Tammy McCoy is good about getting the minutae correct in her stories. But her short story on a Perris mother sentenced in the death of her kid left me with the simple question: What type of injury did the child have that the parents ignored?

Laurie Lucas had an interesting story about one of LBJ’s descendants buried in a Riverside graveyard. Not earth shattering because many people could give a grape’s raisin about LBJ but it makes a cute read. The lede is too convoluted though. “Unbeknownst” is not a great word to start any story off with.
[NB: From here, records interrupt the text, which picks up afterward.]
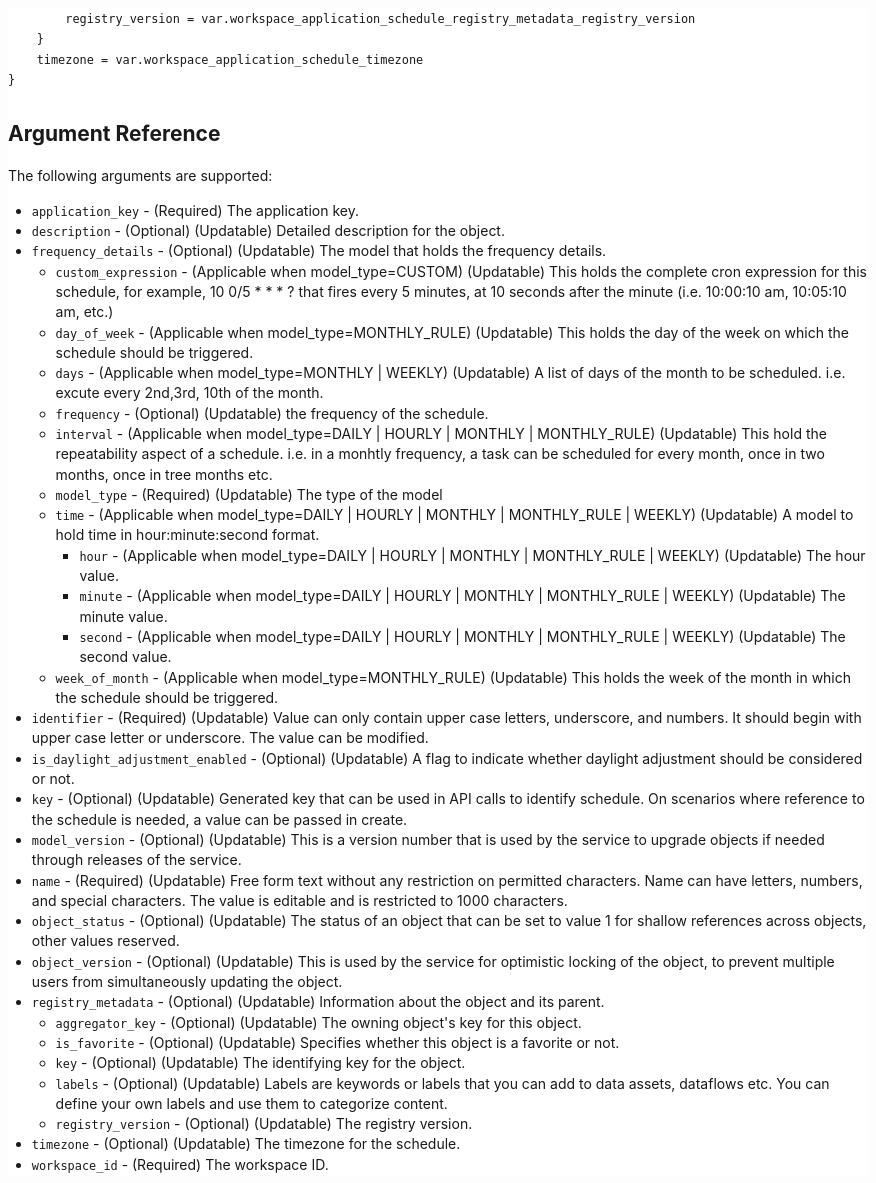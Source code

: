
 ```hcl
		registry_version = var.workspace_application_schedule_registry_metadata_registry_version
	}
	timezone = var.workspace_application_schedule_timezone
}
```

## Argument Reference

The following arguments are supported:

* `application_key` - (Required) The application key.
* `description` - (Optional) (Updatable) Detailed description for the object.
* `frequency_details` - (Optional) (Updatable) The model that holds the frequency details.
	* `custom_expression` - (Applicable when model_type=CUSTOM) (Updatable) This holds the complete cron expression for this schedule, for example, 10 0/5 * * * ? that fires every 5 minutes, at 10 seconds after the minute (i.e. 10:00:10 am, 10:05:10 am, etc.)
	* `day_of_week` - (Applicable when model_type=MONTHLY_RULE) (Updatable) This holds the day of the week on which the schedule should be triggered.
	* `days` - (Applicable when model_type=MONTHLY | WEEKLY) (Updatable) A list of days of the month to be scheduled. i.e. excute every 2nd,3rd, 10th of the month.
	* `frequency` - (Optional) (Updatable) the frequency of the schedule.
	* `interval` - (Applicable when model_type=DAILY | HOURLY | MONTHLY | MONTHLY_RULE) (Updatable) This hold the repeatability aspect of a schedule. i.e. in a monhtly frequency, a task can be scheduled for every month, once in two months, once in tree months etc.
	* `model_type` - (Required) (Updatable) The type of the model
	* `time` - (Applicable when model_type=DAILY | HOURLY | MONTHLY | MONTHLY_RULE | WEEKLY) (Updatable) A model to hold time in hour:minute:second format.
		* `hour` - (Applicable when model_type=DAILY | HOURLY | MONTHLY | MONTHLY_RULE | WEEKLY) (Updatable) The hour value.
		* `minute` - (Applicable when model_type=DAILY | HOURLY | MONTHLY | MONTHLY_RULE | WEEKLY) (Updatable) The minute value.
		* `second` - (Applicable when model_type=DAILY | HOURLY | MONTHLY | MONTHLY_RULE | WEEKLY) (Updatable) The second value.
	* `week_of_month` - (Applicable when model_type=MONTHLY_RULE) (Updatable) This holds the week of the month in which the schedule should be triggered.
* `identifier` - (Required) (Updatable) Value can only contain upper case letters, underscore, and numbers. It should begin with upper case letter or underscore. The value can be modified.
* `is_daylight_adjustment_enabled` - (Optional) (Updatable) A flag to indicate whether daylight adjustment should be considered or not.
* `key` - (Optional) (Updatable) Generated key that can be used in API calls to identify schedule. On scenarios where reference to the schedule is needed, a value can be passed in create.
* `model_version` - (Optional) (Updatable) This is a version number that is used by the service to upgrade objects if needed through releases of the service.
* `name` - (Required) (Updatable) Free form text without any restriction on permitted characters. Name can have letters, numbers, and special characters. The value is editable and is restricted to 1000 characters.
* `object_status` - (Optional) (Updatable) The status of an object that can be set to value 1 for shallow references across objects, other values reserved.
* `object_version` - (Optional) (Updatable) This is used by the service for optimistic locking of the object, to prevent multiple users from simultaneously updating the object.
* `registry_metadata` - (Optional) (Updatable) Information about the object and its parent.
	* `aggregator_key` - (Optional) (Updatable) The owning object's key for this object.
	* `is_favorite` - (Optional) (Updatable) Specifies whether this object is a favorite or not.
	* `key` - (Optional) (Updatable) The identifying key for the object.
	* `labels` - (Optional) (Updatable) Labels are keywords or labels that you can add to data assets, dataflows etc. You can define your own labels and use them to categorize content.
	* `registry_version` - (Optional) (Updatable) The registry version.
* `timezone` - (Optional) (Updatable) The timezone for the schedule.
* `workspace_id` - (Required) The workspace ID.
John Asbury must be racing with McKinnon and LaRocco for hardest working reporter. He digs up a horrifying tale of a body found in concrete. Good details and interesting read.

Reporter Tip of the Day
Stop using “But” at the top. Quit taking readers one way then flipping them another. Sometimes it works, as with Doug Quan’s outrageously funny story on $35 a ticket movie theaters.
But Alicia Robinson uses but in the first sentence and I shut down. I couldn’t keep reading.
Norco could build a plant to turn its horse manure into energy, but the city might have to scramble to meet a federal deadline for an energy loan program, according to preliminary results of a study.
Speaking of Ms. Robinson but what does it say about society when one of the most popular stories is that stupid deal with the two dogs. And Ms. Robinson’s follow up doesn’t help much. Just read the lede and tell me what you think because when I started reading the story it was “In the trash at first graf.”
It was love at first lick when shelter dogs Yogi and Boo Boo met their new family, Riverside couple Sandy and Keanon Alderson.

2 comments:

Anonymous said...

Is the purpose of your blog to do a fair, insightful round-up of Inland news stories or is it just to give shout outs to PE reporters? It's seems quite unbalanced to me.

Anonymous said...

This is great info to know.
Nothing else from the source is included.